Join IN PERSON in Aula Grassano (Physics Department) or online on the MS Teams at: https://rebrand.ly/Seminar-Shankar-Fu
To avoid issues with the connection, we encourage you to download and use the free MS Teams App.
TITLE: Self-Consistently Modelling Galaxy-Supermassive Black Hole Co-evolution in the range z=0–6
SPEAKERS: Prof. Francesco Shankar (University of Southampton, UK), Dr. Hao Fu (Fudan University, Shanghai, China)

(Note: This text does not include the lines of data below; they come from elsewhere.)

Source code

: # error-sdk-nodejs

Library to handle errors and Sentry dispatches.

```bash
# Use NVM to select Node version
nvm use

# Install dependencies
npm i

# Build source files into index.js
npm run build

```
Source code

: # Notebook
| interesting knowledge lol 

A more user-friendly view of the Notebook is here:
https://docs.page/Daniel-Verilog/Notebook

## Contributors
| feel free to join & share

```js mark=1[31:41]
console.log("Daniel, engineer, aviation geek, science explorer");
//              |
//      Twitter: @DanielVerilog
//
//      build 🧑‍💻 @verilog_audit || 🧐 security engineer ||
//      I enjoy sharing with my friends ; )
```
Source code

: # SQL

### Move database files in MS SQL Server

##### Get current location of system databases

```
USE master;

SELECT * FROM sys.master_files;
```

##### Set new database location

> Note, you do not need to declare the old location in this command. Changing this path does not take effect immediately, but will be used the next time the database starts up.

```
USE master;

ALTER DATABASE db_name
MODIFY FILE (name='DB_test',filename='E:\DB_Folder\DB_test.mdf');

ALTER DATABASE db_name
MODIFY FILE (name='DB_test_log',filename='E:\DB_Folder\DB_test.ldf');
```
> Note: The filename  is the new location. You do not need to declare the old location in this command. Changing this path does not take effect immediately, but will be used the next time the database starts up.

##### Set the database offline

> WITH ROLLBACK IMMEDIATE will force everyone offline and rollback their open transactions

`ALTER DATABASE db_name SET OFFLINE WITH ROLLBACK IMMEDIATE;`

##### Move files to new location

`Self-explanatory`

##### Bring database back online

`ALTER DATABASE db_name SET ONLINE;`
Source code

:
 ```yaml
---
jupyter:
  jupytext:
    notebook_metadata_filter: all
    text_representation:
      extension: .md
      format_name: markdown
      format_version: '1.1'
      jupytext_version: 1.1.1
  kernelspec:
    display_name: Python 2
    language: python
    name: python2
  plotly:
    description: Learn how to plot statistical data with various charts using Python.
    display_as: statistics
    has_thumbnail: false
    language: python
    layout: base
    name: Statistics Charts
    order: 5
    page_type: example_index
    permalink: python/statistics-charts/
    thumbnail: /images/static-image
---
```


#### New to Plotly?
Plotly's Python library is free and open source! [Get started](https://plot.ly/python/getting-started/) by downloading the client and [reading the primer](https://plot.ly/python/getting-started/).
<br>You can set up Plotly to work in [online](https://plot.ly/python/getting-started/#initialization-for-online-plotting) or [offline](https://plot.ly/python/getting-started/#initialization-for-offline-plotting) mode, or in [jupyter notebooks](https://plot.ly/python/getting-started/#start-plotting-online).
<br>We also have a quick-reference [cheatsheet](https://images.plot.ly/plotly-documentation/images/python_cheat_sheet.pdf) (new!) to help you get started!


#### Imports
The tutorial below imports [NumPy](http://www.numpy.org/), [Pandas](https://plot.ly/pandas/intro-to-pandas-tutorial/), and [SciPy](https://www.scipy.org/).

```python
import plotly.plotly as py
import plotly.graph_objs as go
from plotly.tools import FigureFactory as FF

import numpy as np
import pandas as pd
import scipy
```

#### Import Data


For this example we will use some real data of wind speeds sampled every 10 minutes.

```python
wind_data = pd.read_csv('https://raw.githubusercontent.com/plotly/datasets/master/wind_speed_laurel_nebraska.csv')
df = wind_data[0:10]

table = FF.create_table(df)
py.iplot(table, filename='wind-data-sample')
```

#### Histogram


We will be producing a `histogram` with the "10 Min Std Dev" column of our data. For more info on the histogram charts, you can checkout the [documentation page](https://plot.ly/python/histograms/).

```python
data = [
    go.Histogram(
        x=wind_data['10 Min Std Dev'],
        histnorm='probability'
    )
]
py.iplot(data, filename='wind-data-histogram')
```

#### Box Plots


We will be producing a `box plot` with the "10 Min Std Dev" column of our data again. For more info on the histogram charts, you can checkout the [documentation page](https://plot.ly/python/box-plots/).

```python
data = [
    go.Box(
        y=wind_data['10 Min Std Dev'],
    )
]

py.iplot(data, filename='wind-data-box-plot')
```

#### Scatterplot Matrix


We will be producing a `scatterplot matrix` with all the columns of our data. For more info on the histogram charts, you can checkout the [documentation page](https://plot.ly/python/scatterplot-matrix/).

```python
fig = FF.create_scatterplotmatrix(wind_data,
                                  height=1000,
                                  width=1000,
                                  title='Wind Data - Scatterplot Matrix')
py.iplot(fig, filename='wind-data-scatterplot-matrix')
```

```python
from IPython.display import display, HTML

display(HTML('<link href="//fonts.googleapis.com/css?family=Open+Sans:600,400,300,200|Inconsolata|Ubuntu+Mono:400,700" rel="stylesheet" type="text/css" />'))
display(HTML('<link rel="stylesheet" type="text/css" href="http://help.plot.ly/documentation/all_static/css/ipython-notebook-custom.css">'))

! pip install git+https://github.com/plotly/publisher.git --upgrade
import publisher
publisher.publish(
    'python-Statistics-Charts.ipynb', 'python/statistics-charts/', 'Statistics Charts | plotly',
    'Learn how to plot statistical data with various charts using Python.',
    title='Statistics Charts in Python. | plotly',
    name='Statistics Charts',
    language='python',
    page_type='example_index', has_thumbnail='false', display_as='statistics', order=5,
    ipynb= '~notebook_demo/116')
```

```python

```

ABSTRACT: The co-evolution of supermassive black holes (SMBHs) and galaxies remains one of the most highly debated topics in present-day extra-galactic astrophysics and cosmology. Some of the open issues focus around the relative importance between star formation and mergers in shaping galaxies and growth of SMBHs, as well as the drivers behind galaxy quenching and the SMBH-galaxy scaling relations. In this talk, we present a new, flexible, and rapid approach, to tackle all these open questions in a self-consistent and data-driven manner. Our method is rooted in a semi-empirical approach inclusive of some elements reminiscent of a semi-analytic model, drastically reducing the number of assumptions and free parameters. In our model, galaxy growth is associated with the growth of their host dark matter (DM) haloes through abundance matching between the specific halo accretion rate and the specific star formation rate. Central SMBHs within these galaxies are then evolved by sampling the observed Eddington ratio distribution functions and integrating the accretion rates over cosmic time. Galaxy/SMBH mergers are self-consistently incorporated using the DM halo merger trees, with the stellar and SMBH masses assigned at infall via the scaling relations characterizing their central counterparts at that epoch and environment. The model also explores relevant star formation quenching mechanisms induced by active SMBHs or halo quenching. We will present results on: 1) galaxy growth histories against observed star formation histories; 2) SMBH growth, scaling relations, and mass functions; 3) the impact of the new JWST-driven SMBH scaling relations at z~5; 4) some initial results on galaxy quenching.